| WORK REQUIRED |
Copy every line of the listing that holds the string "pills".

========================================================================

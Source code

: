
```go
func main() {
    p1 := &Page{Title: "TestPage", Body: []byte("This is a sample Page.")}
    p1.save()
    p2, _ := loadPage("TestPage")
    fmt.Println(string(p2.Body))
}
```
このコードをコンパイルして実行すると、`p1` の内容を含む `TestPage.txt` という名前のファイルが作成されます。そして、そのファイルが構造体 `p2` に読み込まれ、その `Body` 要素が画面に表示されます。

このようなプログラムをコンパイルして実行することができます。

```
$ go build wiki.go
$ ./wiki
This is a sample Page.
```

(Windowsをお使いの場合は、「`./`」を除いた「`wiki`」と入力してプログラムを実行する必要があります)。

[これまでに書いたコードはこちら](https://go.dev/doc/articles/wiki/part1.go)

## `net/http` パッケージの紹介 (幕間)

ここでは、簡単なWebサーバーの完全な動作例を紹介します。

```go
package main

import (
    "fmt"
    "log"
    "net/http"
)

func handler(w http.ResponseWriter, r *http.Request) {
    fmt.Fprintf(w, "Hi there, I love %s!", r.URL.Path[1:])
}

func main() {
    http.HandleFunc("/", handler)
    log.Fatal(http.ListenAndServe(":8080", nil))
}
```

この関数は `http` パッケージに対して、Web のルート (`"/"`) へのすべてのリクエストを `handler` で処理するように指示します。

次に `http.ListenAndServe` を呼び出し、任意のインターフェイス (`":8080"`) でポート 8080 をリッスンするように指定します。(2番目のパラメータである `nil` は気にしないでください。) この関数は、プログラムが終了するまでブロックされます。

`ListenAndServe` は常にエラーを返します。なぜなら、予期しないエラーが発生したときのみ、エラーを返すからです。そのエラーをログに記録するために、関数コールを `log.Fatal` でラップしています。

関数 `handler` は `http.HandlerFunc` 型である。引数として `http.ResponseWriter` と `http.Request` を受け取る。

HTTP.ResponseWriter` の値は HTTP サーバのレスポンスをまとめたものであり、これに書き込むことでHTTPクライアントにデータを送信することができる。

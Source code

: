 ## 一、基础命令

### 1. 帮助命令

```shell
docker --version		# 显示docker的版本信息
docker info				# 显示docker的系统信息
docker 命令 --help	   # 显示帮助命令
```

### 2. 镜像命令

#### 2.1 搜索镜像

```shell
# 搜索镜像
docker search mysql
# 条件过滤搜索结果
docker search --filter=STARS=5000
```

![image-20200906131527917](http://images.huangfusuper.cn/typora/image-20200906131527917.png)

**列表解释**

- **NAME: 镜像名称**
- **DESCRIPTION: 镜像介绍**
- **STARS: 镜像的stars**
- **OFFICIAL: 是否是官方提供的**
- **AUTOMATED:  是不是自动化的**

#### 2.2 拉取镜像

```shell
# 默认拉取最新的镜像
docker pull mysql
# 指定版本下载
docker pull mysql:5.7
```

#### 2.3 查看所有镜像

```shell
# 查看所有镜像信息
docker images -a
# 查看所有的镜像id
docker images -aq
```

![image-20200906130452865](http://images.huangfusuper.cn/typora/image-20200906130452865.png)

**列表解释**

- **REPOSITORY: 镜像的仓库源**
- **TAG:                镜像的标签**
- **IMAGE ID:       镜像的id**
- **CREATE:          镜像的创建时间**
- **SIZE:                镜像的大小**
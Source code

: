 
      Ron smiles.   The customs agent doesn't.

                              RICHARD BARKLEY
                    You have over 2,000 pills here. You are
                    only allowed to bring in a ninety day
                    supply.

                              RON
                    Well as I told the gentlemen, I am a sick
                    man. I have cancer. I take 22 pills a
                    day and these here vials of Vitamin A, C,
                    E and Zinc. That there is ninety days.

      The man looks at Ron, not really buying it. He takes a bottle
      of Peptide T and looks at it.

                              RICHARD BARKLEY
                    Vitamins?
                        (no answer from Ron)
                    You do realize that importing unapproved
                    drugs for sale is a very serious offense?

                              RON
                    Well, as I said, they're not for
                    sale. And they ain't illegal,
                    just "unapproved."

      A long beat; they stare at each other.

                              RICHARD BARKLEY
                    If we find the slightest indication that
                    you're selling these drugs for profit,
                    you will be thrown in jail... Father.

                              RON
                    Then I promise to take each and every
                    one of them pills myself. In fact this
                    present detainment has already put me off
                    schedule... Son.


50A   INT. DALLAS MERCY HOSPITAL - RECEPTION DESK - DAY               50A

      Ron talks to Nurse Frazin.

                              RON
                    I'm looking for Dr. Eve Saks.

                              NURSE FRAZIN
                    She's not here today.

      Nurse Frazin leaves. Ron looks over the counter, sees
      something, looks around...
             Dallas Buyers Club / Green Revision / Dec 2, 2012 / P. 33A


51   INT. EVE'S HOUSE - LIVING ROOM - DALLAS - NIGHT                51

========================================================================

| SOLUTION FOR THIS PROBLEM |
                    You have over 2,000 pills here. You are
                    man. I have cancer. I take 22 pills a
                    one of them pills myself. In fact this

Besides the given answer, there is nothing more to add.